I finish the last of my bread and pull my hand away from Cecilia's grip, though part of me wants to leave it there. That thought alone makes something uncomfortable twist in my chest.

"I need to report to Caldera," I say, standing. My body protests ribs aching, shoulder throbbing but I push through it. "New orders so i need briefed as soon as possible"

Cecilia's face falls slightly, but she nods. "Of course. I should get back to coordinating the relief efforts anyway." She stands too, brushing crumbs from her dusty Inquisitor robes. "I'm in charge of civilian aid distribution for this sector as well as making sure chaos does not spread amongst the remaining civilian population."

"Congratulations," I say

"It's a start." Her smile is small but genuine. "Maybe one day I'll have enough influence to actually change things. Make the Church into what it should be instead of what it is."

There's that idealism again. That belief that the system can be reformed from within. I just nod not trusting myself to respond without a snide comment. 

"I'll find you later?" she asks, and there's something vulnerable in her voice. "We still need to talk. About... everything."

"Yeah," I say. "Later."

She reaches up and touches my cheek. Her hand is warm. Soft. I find myself leaning into the touch before I can stop myself.

"See you soon, Ayato," she whispers. "I really did miss you."

Then she's gone, weaving through the soldiers and civilians with practiced efficiency, already barking orders at a group of Inquisitors who were standing around chatting. 

I watch her go, my cheek still tingling where she touched it.

Then I turn and head toward the command post that Lucain told me to report to via our bond. 
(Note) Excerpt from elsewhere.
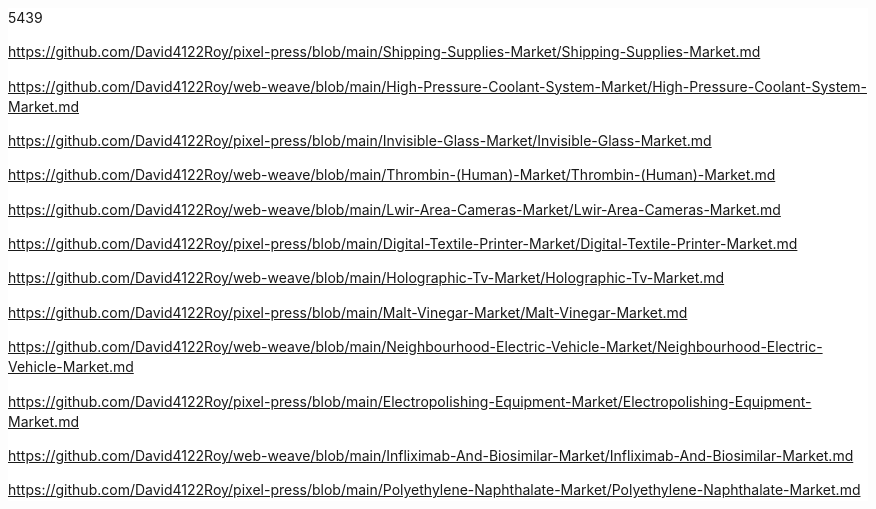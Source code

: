 5439</p><p><a href="https://github.com/David4122Roy/pixel-press/blob/main/Shipping-Supplies-Market/Shipping-Supplies-Market.md">https://github.com/David4122Roy/pixel-press/blob/main/Shipping-Supplies-Market/Shipping-Supplies-Market.md</a></p><p><a href="https://github.com/David4122Roy/web-weave/blob/main/High-Pressure-Coolant-System-Market/High-Pressure-Coolant-System-Market.md">https://github.com/David4122Roy/web-weave/blob/main/High-Pressure-Coolant-System-Market/High-Pressure-Coolant-System-Market.md</a></p><p><a href="https://github.com/David4122Roy/pixel-press/blob/main/Invisible-Glass-Market/Invisible-Glass-Market.md">https://github.com/David4122Roy/pixel-press/blob/main/Invisible-Glass-Market/Invisible-Glass-Market.md</a></p><p><a href="https://github.com/David4122Roy/web-weave/blob/main/Thrombin-(Human)-Market/Thrombin-(Human)-Market.md">https://github.com/David4122Roy/web-weave/blob/main/Thrombin-(Human)-Market/Thrombin-(Human)-Market.md</a></p><p><a href="https://github.com/David4122Roy/web-weave/blob/main/Lwir-Area-Cameras-Market/Lwir-Area-Cameras-Market.md">https://github.com/David4122Roy/web-weave/blob/main/Lwir-Area-Cameras-Market/Lwir-Area-Cameras-Market.md</a></p><p><a href="https://github.com/David4122Roy/pixel-press/blob/main/Digital-Textile-Printer-Market/Digital-Textile-Printer-Market.md">https://github.com/David4122Roy/pixel-press/blob/main/Digital-Textile-Printer-Market/Digital-Textile-Printer-Market.md</a></p><p><a href="https://github.com/David4122Roy/web-weave/blob/main/Holographic-Tv-Market/Holographic-Tv-Market.md">https://github.com/David4122Roy/web-weave/blob/main/Holographic-Tv-Market/Holographic-Tv-Market.md</a></p><p><a href="https://github.com/David4122Roy/pixel-press/blob/main/Malt-Vinegar-Market/Malt-Vinegar-Market.md">https://github.com/David4122Roy/pixel-press/blob/main/Malt-Vinegar-Market/Malt-Vinegar-Market.md</a></p><p><a href="https://github.com/David4122Roy/web-weave/blob/main/Neighbourhood-Electric-Vehicle-Market/Neighbourhood-Electric-Vehicle-Market.md">https://github.com/David4122Roy/web-weave/blob/main/Neighbourhood-Electric-Vehicle-Market/Neighbourhood-Electric-Vehicle-Market.md</a></p><p><a href="https://github.com/David4122Roy/pixel-press/blob/main/Electropolishing-Equipment-Market/Electropolishing-Equipment-Market.md">https://github.com/David4122Roy/pixel-press/blob/main/Electropolishing-Equipment-Market/Electropolishing-Equipment-Market.md</a></p><p><a href="https://github.com/David4122Roy/web-weave/blob/main/Infliximab-And-Biosimilar-Market/Infliximab-And-Biosimilar-Market.md">https://github.com/David4122Roy/web-weave/blob/main/Infliximab-And-Biosimilar-Market/Infliximab-And-Biosimilar-Market.md</a></p><p><a href="https://github.com/David4122Roy/pixel-press/blob/main/Polyethylene-Naphthalate-Market/Polyethylene-Naphthalate-Market.md">https://github.com/David4122Roy/pixel-press/blob/main/Polyethylene-Naphthalate-Market/Polyethylene-Naphthalate-Market.md</a></p>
The building Caldera commandeered is one of the few structures still standing a squat, stone administrative building that probably served as a tax office or courthouse before the Federation took Oakhaven. It's damaged, sure. The roof is partially collapsed and most windows are blown out. But the walls are intact and that's more than can be said for ninety percent of the city.

I walk slowly, my body still protesting every movement. The sun beats down, warm and bright. Around me, soldiers and Inquisitors go about their tasks clearing rubble, tending wounded, distributing food and water to hollow-eyed civilians.

But I barely see them.

My mind is already turning over what just happened. Cecilia. Her embrace. Her tears. Her smile. The way she held my hand like I was something precious.

It felt... right. Natural. Like we'd done it a thousand times before.

But we haven't.

I barely know her.

The thought catches me off guard, cutting through the warm haze of emotions I've been feeling since she crashed into me. I slow my pace, navigating around a pile of rubble, my mind starting to analyze our relationship. 

I think back, trying to reconstruct the timeline.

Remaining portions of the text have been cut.